Leg swelling due to venous changes and increased circulatory volume,15 particularly aggravated in the third trimester, can cause significant discomfort during procedures aggravated by prolonged standing. Compression stockings can apply external pressure on the legs, facilitating venous drainage. The most effective stockings have the greatest pressure around the ankles and gradually decrease the pressure up the leg. These stockings are available in a variety of lengths from knee-high, thigh length, and full pantyhose. Stockings also come in grades from 8 to 15 mm Hg to 40 to 50 mm Hg; the higher the grade, the tighter the application. Although randomized control trials confirm the effectiveness of compression stockings in diminishing the risk of deep vein thrombosis in prolonged immobilized patients,16 there is insufficient high-quality evidence comparing the effectiveness of the different hose lengths and grades.17 18 Partsch et al, however, recommend pressure ranges between 11 and 21 mm Hg for professions requiring prolonged standing and sitting.19 In clinical practice, the decision on which type of stocking is ultimately determined by compliance; even lower-grade stockings provide benefit over no stockings.
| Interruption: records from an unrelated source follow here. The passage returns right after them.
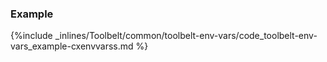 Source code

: <!-- usedin: [ _legacy_docker/Toolbelt] - post: -->


### Example

{%include _inlines/Toolbelt/common/toolbelt-env-vars/code_toolbelt-env-vars_example-cxenvvarss.md %}
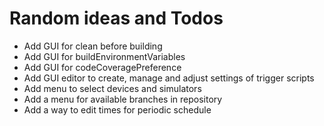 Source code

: #  Random ideas and Todos

- Add GUI for clean before building
- Add GUI for buildEnvironmentVariables
- Add GUI for codeCoveragePreference
- Add GUI editor to create, manage and adjust settings of trigger scripts
- Add menu to select devices and simulators
- Add a menu for available branches in repository
- Add a way to edit times for periodic schedule
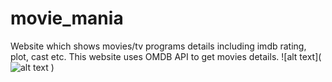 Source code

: # movie_mania
Website which shows movies/tv programs details including imdb rating, plot, cast etc. This website uses OMDB API to get movies details.
![alt text](![alt text](https://raw.githubusercontent.com/username/projectname/branch/path/to/img.png)
)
Foot pain is another consequence of weight gain and prolonged standing. The changes in a pregnant woman's center of gravity alter her stance, resulting in additional pressure on the heel, arch, and forefoot.20 Hormonal-induced ligamentous laxity in the foot may flatten the arch, provoke over pronation, and result in plantar fasciitis. Shoes and orthotic devices that provide appropriate heel and arch support can minimize the stress and help reduce pain.21 There are numerous treatments for plantar fasciitis, but many modalities render relief in the long term. In a crossover study by Fong et al, custom-made rocker shoes and foot orthoses can provide more immediate relief.22 Finally, any opportunity to sit adds further benefit to the above strategies in reducing injury. Some procedures such as biopsies and drainages can be performed sitting on an adjustable stool.

Conclusion

Fluoroscopic-guided procedures are not limited to IR. In the past few decades, other specialties have shifted toward less invasive techniques using imaging guidance. Cardiologists, orthopedic surgeons, urologists, gastroenterologists, and more recently vascular surgeons are using fluoroscopy. Understanding radiation exposure and risks therefore apply more broadly to the physician population. For the childbearing interventionalist, fetal risk is negligible when appropriate shielding and radiation safety practices are applied. By taking additional measures to reduce injury related to the anatomic and physiologic changes of pregnancy, a practicing interventionalist can remain productive through her entire pregnancy. Safety should be universally emphasized by all practicing radiologists, and excluding IR as a career for fears of radiation exposure is unfounded.